»»

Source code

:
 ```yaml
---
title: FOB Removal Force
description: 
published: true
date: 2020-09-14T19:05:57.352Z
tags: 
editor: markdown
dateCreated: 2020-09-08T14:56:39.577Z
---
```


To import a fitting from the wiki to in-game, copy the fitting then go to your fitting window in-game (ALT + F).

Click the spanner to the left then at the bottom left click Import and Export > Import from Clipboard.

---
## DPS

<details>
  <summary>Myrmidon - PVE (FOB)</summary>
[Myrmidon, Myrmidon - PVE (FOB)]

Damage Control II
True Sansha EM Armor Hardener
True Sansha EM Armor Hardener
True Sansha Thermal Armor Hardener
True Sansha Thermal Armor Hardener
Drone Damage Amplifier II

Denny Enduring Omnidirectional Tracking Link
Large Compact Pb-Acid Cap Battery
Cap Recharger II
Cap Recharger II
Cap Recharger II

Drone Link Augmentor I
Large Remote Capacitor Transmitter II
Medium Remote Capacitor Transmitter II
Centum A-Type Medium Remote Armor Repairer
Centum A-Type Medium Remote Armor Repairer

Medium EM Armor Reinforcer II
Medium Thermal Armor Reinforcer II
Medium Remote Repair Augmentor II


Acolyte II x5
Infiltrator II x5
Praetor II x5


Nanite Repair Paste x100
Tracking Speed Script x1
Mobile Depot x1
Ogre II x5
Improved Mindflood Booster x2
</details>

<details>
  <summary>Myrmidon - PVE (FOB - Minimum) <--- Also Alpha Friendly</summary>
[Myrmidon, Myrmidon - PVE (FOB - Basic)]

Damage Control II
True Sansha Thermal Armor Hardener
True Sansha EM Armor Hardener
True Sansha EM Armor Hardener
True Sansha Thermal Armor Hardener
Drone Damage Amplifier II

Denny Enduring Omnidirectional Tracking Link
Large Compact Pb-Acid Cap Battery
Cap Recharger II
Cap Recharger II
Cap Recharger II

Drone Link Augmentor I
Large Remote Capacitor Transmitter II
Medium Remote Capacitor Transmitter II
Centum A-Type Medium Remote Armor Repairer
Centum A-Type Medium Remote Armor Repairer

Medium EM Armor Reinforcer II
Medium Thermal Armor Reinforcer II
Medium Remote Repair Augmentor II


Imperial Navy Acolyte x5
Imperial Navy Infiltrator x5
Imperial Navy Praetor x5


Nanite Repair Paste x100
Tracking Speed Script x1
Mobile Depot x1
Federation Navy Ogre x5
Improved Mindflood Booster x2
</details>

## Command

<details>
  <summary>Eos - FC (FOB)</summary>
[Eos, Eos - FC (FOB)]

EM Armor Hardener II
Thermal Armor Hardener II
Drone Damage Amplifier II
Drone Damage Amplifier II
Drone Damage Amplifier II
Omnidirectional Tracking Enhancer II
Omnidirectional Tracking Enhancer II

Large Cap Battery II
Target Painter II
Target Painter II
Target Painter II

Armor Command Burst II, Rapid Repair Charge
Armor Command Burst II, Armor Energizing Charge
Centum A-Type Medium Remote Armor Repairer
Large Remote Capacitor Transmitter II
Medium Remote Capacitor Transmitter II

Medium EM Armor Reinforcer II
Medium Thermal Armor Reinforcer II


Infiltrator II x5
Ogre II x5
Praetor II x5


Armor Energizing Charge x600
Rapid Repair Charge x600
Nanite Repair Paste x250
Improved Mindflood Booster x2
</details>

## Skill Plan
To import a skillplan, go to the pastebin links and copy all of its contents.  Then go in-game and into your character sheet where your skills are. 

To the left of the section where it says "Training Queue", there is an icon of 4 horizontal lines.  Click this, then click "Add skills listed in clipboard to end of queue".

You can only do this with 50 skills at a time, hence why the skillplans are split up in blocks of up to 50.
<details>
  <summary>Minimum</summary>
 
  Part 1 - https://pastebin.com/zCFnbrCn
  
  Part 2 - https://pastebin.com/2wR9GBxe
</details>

««

* [Exercise objective]: Nothing should be missing: every line above must be reproduced exactly.

* [Response area]:
Source code

:
 ```yaml
---
title: FOB Removal Force
description: 
published: true
date: 2020-09-14T19:05:57.352Z
tags: 
editor: markdown
dateCreated: 2020-09-08T14:56:39.577Z
---
```


To import a fitting from the wiki to in-game, copy the fitting then go to your fitting window in-game (ALT + F).

Click the spanner to the left then at the bottom left click Import and Export > Import from Clipboard.

---
## DPS

<details>
  <summary>Myrmidon - PVE (FOB)</summary>
[Myrmidon, Myrmidon - PVE (FOB)]

Damage Control II
True Sansha EM Armor Hardener
True Sansha EM Armor Hardener
True Sansha Thermal Armor Hardener
True Sansha Thermal Armor Hardener
Drone Damage Amplifier II

Denny Enduring Omnidirectional Tracking Link
Large Compact Pb-Acid Cap Battery
Cap Recharger II
Cap Recharger II
Cap Recharger II

Drone Link Augmentor I
Large Remote Capacitor Transmitter II
Medium Remote Capacitor Transmitter II
Centum A-Type Medium Remote Armor Repairer
Centum A-Type Medium Remote Armor Repairer

Medium EM Armor Reinforcer II
Medium Thermal Armor Reinforcer II
Medium Remote Repair Augmentor II


Acolyte II x5
Infiltrator II x5
Praetor II x5


Nanite Repair Paste x100
Tracking Speed Script x1
Mobile Depot x1
Ogre II x5
Improved Mindflood Booster x2
</details>

<details>
  <summary>Myrmidon - PVE (FOB - Minimum) <--- Also Alpha Friendly</summary>
[Myrmidon, Myrmidon - PVE (FOB - Basic)]

Damage Control II
True Sansha Thermal Armor Hardener
True Sansha EM Armor Hardener
True Sansha EM Armor Hardener
True Sansha Thermal Armor Hardener
Drone Damage Amplifier II

Denny Enduring Omnidirectional Tracking Link
Large Compact Pb-Acid Cap Battery
Cap Recharger II
Cap Recharger II
Cap Recharger II

Drone Link Augmentor I
Large Remote Capacitor Transmitter II
Medium Remote Capacitor Transmitter II
Centum A-Type Medium Remote Armor Repairer
Centum A-Type Medium Remote Armor Repairer

Medium EM Armor Reinforcer II
Medium Thermal Armor Reinforcer II
Medium Remote Repair Augmentor II


Imperial Navy Acolyte x5
Imperial Navy Infiltrator x5
Imperial Navy Praetor x5


Nanite Repair Paste x100
Tracking Speed Script x1
Mobile Depot x1
Federation Navy Ogre x5
Improved Mindflood Booster x2
</details>

## Command

<details>
  <summary>Eos - FC (FOB)</summary>
[Eos, Eos - FC (FOB)]

EM Armor Hardener II
Thermal Armor Hardener II
Drone Damage Amplifier II
Drone Damage Amplifier II
Drone Damage Amplifier II
Omnidirectional Tracking Enhancer II
Omnidirectional Tracking Enhancer II

Large Cap Battery II
Target Painter II
Target Painter II
Target Painter II

Armor Command Burst II, Rapid Repair Charge
Armor Command Burst II, Armor Energizing Charge
Centum A-Type Medium Remote Armor Repairer
Large Remote Capacitor Transmitter II
Medium Remote Capacitor Transmitter II

Medium EM Armor Reinforcer II
Medium Thermal Armor Reinforcer II


Infiltrator II x5
Ogre II x5
Praetor II x5


Armor Energizing Charge x600
Rapid Repair Charge x600
Nanite Repair Paste x250
Improved Mindflood Booster x2
</details>

## Skill Plan
To import a skillplan, go to the pastebin links and copy all of its contents.  Then go in-game and into your character sheet where your skills are. 

To the left of the section where it says "Training Queue", there is an icon of 4 horizontal lines.  Click this, then click "Add skills listed in clipboard to end of queue".

You can only do this with 50 skills at a time, hence why the skillplans are split up in blocks of up to 50.
<details>
  <summary>Minimum</summary>
 
  Part 1 - https://pastebin.com/zCFnbrCn
  
  Part 2 - https://pastebin.com/2wR9GBxe
</details>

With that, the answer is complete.